◆ What you are asked to do ◆
Using the records below, write out the line with "to be syntenic" and each line after it through the final one, exactly, and only those.

<<<<

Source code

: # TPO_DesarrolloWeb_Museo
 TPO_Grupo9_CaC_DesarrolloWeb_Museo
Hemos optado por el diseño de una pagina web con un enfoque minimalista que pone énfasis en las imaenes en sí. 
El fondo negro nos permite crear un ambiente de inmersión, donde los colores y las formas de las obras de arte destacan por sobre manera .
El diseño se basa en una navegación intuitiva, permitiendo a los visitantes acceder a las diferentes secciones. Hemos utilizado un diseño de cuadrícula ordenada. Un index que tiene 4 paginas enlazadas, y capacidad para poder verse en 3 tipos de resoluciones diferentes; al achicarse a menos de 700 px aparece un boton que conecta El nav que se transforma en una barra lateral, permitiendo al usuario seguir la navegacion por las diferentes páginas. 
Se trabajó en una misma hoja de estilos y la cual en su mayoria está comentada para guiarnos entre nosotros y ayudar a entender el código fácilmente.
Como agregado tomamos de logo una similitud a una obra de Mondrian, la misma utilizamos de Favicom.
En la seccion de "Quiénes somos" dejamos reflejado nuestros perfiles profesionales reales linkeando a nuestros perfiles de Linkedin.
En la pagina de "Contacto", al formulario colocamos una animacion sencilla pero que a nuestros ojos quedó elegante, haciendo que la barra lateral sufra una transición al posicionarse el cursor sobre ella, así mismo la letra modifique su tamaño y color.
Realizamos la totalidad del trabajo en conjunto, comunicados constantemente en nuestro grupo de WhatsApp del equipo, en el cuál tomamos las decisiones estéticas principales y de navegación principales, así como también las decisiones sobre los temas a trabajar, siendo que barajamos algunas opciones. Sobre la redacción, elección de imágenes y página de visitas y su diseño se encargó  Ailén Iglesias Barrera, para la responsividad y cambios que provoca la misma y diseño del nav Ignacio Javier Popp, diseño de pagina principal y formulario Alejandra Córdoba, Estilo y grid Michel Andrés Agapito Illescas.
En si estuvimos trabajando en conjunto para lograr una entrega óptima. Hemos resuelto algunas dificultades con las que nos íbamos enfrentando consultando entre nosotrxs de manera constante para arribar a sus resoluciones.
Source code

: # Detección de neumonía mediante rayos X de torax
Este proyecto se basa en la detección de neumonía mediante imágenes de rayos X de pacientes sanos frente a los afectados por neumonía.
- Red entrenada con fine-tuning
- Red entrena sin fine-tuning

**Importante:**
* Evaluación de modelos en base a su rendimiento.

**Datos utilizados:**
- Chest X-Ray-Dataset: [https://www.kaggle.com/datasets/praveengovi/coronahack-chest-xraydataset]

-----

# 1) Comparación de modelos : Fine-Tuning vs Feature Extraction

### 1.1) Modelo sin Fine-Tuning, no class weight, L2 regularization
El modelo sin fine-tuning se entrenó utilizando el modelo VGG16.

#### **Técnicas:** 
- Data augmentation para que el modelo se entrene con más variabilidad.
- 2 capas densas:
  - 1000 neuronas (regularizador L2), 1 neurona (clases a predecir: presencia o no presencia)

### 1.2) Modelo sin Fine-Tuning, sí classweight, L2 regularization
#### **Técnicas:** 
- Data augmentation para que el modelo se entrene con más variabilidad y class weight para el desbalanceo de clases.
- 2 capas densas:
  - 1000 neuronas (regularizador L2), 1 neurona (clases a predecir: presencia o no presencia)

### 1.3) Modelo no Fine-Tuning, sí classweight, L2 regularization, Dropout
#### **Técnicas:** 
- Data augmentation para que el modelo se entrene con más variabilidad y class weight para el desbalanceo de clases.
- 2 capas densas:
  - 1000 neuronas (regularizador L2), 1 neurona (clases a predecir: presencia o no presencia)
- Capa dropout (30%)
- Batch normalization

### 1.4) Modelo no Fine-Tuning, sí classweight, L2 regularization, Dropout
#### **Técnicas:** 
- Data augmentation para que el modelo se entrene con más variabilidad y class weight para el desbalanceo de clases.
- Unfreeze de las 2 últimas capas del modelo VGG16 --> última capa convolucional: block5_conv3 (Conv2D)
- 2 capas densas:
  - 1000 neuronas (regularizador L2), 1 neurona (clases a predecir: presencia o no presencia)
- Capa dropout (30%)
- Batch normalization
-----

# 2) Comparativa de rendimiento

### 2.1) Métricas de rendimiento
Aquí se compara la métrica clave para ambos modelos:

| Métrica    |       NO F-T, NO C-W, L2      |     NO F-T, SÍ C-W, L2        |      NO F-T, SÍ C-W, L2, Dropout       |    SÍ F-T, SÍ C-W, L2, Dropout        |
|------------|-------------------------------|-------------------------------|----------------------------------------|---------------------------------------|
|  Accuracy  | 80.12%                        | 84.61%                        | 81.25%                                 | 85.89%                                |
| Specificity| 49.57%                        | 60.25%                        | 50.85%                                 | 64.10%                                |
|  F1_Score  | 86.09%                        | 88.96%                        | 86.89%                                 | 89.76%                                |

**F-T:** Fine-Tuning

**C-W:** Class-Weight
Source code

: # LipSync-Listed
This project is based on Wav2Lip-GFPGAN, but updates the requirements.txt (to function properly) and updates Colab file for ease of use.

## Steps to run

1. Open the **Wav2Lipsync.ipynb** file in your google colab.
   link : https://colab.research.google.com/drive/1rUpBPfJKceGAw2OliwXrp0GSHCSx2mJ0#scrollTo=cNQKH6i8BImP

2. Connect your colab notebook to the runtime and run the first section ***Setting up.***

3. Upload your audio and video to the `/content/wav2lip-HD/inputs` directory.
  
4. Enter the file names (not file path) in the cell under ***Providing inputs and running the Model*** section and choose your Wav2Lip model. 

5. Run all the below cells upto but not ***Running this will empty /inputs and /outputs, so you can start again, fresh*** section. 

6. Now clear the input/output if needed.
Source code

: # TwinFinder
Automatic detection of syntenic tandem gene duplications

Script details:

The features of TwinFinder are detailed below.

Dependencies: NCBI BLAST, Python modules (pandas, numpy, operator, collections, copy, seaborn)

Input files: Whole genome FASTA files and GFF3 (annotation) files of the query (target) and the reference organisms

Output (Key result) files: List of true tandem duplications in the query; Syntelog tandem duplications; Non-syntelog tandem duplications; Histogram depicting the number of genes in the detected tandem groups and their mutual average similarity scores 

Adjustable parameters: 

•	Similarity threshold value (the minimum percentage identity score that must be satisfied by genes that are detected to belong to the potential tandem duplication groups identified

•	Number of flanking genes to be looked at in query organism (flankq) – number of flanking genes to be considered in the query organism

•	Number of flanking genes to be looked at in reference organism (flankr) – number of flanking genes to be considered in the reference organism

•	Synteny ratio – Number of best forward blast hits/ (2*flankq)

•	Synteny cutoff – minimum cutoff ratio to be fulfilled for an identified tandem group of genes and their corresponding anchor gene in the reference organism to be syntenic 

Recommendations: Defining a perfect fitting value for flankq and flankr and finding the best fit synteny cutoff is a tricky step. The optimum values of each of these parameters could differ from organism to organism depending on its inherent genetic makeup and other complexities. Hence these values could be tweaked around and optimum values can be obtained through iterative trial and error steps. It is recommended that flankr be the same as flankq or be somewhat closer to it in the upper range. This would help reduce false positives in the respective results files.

>>>>

◆ Answer below ◆
•	Synteny cutoff – minimum cutoff ratio to be fulfilled for an identified tandem group of genes and their corresponding anchor gene in the reference organism to be syntenic 

Recommendations: Defining a perfect fitting value for flankq and flankr and finding the best fit synteny cutoff is a tricky step. The optimum values of each of these parameters could differ from organism to organism depending on its inherent genetic makeup and other complexities. Hence these values could be tweaked around and optimum values can be obtained through iterative trial and error steps. It is recommended that flankr be the same as flankq or be somewhat closer to it in the upper range. This would help reduce false positives in the respective results files.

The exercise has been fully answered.